Eastchester, New York is older than the USA. The town started in 1664 when 10 families high-tailed it to the area from Fairfield, Connecticut. A year later, the Eastchester Covenant defined the must-follow list for everyone within reading distance. In the 1840s, the landscape went from farmville to it current township when the railroad arrived.
Heading home for Eastchester is like going for summer vacation at grandma's house in the country, if grandma was the head of a Fortune 500 company and lived in a house with more Grecian columns than in the original Acropolis. The trees, lakes and small-town retail sections make it easy to forget that you're in one of the more densely populated and urban locations of the state. And the population is small enough that Bill behind the counter will call you by your first name every time you pop in for groceries.
How to Rent
Because you can find apartment and house rentals in Eastchester almost anywhere in the township, first decide what area turns you on the most. If you need to commute to NYC for work, find a place near the train stations, such as at Crestwood, or by the Parkways. Want to be near the small-town action? Both downtown Tuckahoe and Bronxville consist of one-story shops clustered around walkable streets. To get away from it all, look for places to live in the Twin Lakes of Eastchester CDP. These rentals will most likely be single-unit homes. You'll also find water views near the Bronx River on the west side of town.
With a one-bedroom apartment for rent, you're only dealing with a landlord or management company. With a single-unit home, you talk to the owner. Both types of people can approve your lease within 24 hours. However, if you find a rental in a co-op building, expect your application to take as long as a month. That's because you're contending with multiple individuals on a board, which may only meet monthly. You also have to confirm whether you have access to such amenities as parking or the gym, because some boards limit use to owners only.
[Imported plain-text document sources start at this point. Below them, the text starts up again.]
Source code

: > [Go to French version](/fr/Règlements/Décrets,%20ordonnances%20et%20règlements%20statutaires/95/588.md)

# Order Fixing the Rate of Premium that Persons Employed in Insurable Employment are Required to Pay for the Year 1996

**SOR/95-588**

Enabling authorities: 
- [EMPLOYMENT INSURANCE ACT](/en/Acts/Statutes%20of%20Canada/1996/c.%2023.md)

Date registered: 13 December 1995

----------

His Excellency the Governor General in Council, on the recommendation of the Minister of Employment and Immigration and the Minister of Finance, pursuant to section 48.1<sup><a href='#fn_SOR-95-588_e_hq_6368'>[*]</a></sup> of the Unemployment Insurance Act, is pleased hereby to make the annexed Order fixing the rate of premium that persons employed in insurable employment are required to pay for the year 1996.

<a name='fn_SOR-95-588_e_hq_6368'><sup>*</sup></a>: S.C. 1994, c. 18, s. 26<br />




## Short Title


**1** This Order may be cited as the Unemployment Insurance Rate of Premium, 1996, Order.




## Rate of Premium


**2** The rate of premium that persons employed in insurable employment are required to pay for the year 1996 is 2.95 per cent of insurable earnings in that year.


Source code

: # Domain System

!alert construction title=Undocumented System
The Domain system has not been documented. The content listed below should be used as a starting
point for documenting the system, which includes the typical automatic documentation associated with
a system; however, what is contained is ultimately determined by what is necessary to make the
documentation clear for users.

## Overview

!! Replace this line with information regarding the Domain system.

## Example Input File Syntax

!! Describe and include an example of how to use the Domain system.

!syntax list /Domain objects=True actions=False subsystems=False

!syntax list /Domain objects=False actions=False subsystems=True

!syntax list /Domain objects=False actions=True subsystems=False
The two big factors on whether you get into a rental property are your income and how you handle money. For the former, potential landlords like to see that you make at least twice the rent and have been working for at least a couple of years at the same location. For the latter, they check your credit report.
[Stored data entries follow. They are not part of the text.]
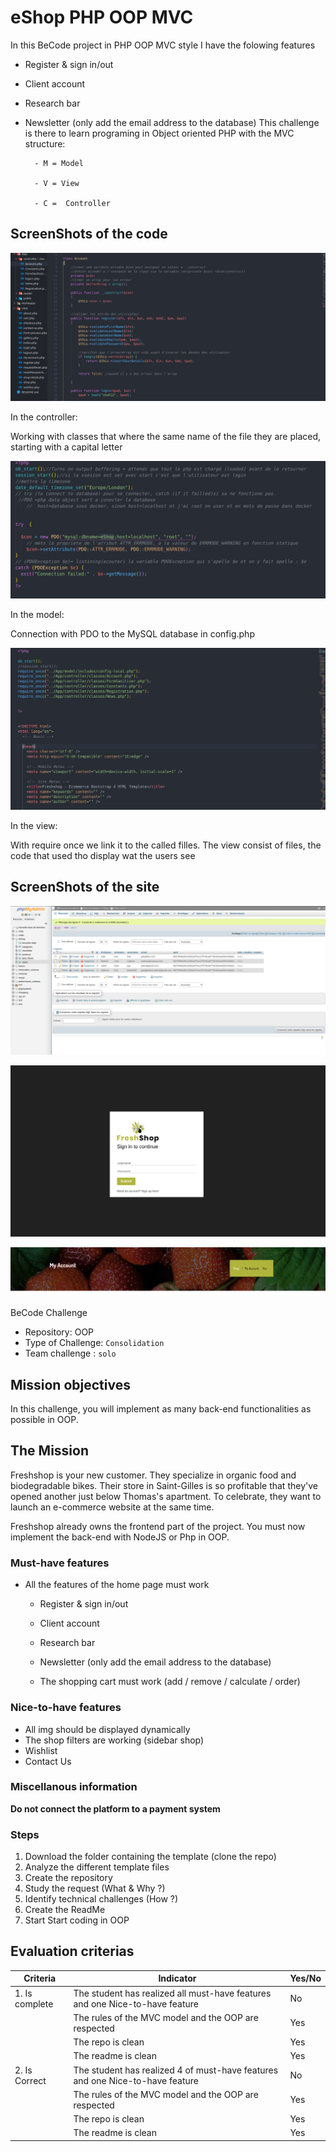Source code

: # eShop PHP OOP MVC

In this BeCode project in PHP OOP MVC style I have the folowing features

- Register & sign in/out

- Client account

- Research bar

- Newsletter (only add the email address to the database)
  This challenge is there to learn programing in Object oriented PHP with the MVC structure:

        - M = Model

        - V = View

        - C =  Controller

## ScreenShots of the code

![category page ](screen/eShop1.png)

In the controller:

Working with classes that where the same name of the file they are placed, starting with a capital letter

![category page ](screen/eShop2.png)

In the model:

Connection with PDO to the MySQL database in config.php

![category page ](screen/eShop3.png)

In the view:

With require once we link it to the called filles.
The view consist of files, the code that used tho display wat the users see

## ScreenShots of the site

![category page ](screen/eShop4.png)




![category page ](screen/eShop6.png)


![category page ](screen/eShop7.png)

BeCode Challenge

- Repository: OOP
- Type of Challenge: `Consolidation`
- Team challenge : `solo`

## Mission objectives

In this challenge, you will implement as many back-end functionalities as possible in OOP.

## The Mission

Freshshop is your new customer. They specialize in organic food and biodegradable bikes. Their store in Saint-Gilles is so profitable that they've opened another just below Thomas's apartment. To celebrate, they want to launch an e-commerce website at the same time.

Freshshop already owns the frontend part of the project. You must now implement the back-end with NodeJS or Php in OOP.

### Must-have features

- All the features of the home page must work

  - Register & sign in/out

  - Client account

  - Research bar

  - Newsletter (only add the email address to the database)

  - The shopping cart must work (add / remove / calculate / order)

### Nice-to-have features

- All img should be displayed dynamically
- The shop filters are working (sidebar shop)
- Wishlist
- Contact Us

### Miscellanous information

**Do not connect the platform to a payment system**

### Steps

1. Download the folder containing the template (clone the repo)
2. Analyze the different template files
3. Create the repository
4. Study the request (What & Why ?)
5. Identify technical challenges (How ?)
6. Create the ReadMe
7. Start Start coding in OOP

## Evaluation criterias

| Criteria       | Indicator                                                                     | Yes/No |
| -------------- | ----------------------------------------------------------------------------- | ------ |
| 1. Is complete | The student has realized all must-have features and one Nice-to-have feature  | No     |
|                | The rules of the MVC model and the OOP are respected                          | Yes    |
|                | The repo is clean                                                             | Yes    |
|                | The readme is clean                                                           | Yes    |
| 2. Is Correct  | The student has realized 4 of must-have features and one Nice-to-have feature | No     |
|                | The rules of the MVC model and the OOP are respected                          | Yes    |
|                | The repo is clean                                                             | Yes    |
|                | The readme is clean                                                           | Yes    |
Great Locations in Eastchester
Take your finger and point to the northern end of Manhattan on the map. The move your digit about 15 miles northeast through New York State into Westchester County. That spot between the Bronx River and Hutchinson River Parkways, just north of the Cross Country Parkway is Eastchester. To the north is Scarsdale; to the east, New Rochelle. Mt. Vernon is in the south and Yonkers on the west.
The town encloses only about five square miles of land with a tiny bit of lake water. It has three main areas:
Bronxville: This village in the south may only be about a square mile in size but it's big on desirability. While there are one- and two-bedroom apartments available here, you're more likely to lease estates with three or more bedrooms, expansive front lawns, stone walls and private driveways.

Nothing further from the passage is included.